Of all the feast days of the Church, the Feast of Christ the King is the most recent. It was instituted in 1925 by Pope Pius XI in the context of Mussolini’s messianic claims to power, to help Christians live out their allegiance to our heavenly King. On the surface, it might look as if Mussolini was passing judgement on Jesus and on his servants before God and the whole world, but the reality behind events was that the co-defendants were also sat on the panel of judges. Of course, logic and reason can’t handle being co-defendant and judge at one and the same time; but here we are in the territory of truth that surpasses logic; that even surpasses our imagination, and so stretches our imagination.
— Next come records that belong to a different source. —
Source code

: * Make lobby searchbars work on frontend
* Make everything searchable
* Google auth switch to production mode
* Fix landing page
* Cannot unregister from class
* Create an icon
You see, it is a feast that helps us, not an argument. It is an apologetic of finest bread and wine, not of fine words.
We live in a society that rejects the claim that Christ is King, a society where there are many representative voices throwing accusation after accusation at Jesus and his people. And this vision of a courtroom is rich: at one and the same time we are invited to stand with Jesus in the face of his accusers; we are challenged to speak before the world as a witness for the defence; we find ourselves wondering whether we are called to be a defence lawyer, and whether we are competent (we aren’t competent, and no defence lawyer is required, as Jesus was almost silent in his trials); our conscience is interrogated as to whether we are, in fact, a witness for the prosecution; and we are encouraged by the revelation that we are also seated with the Ancient of Days and the Lamb (who, with the son of man, are themselves conflated in the Revelations shown to John).
“The imagination must come before the implementation. Our culture is competent to implement almost anything and to imagine almost nothing…Every totalitarian regime is frightened of the artist. It is the vocation of the prophet to keep alive the ministry of imagination, to keep conjuring and proposing alternative futures.”
Please don’t be afraid of the imagination, or belittle it; don’t be deceived into believing that logic and reason are more effective, give us some short-cut in following Jesus or in helping others to follow him too. Don’t worry about Having the Right Answers, or being able to explain the church to the world. But do step into the Story, into the seasons by which we tell and retell the Story. And do invite others to walk on the way and to sit at the table with us as we watch and listen and imagine and dream into being.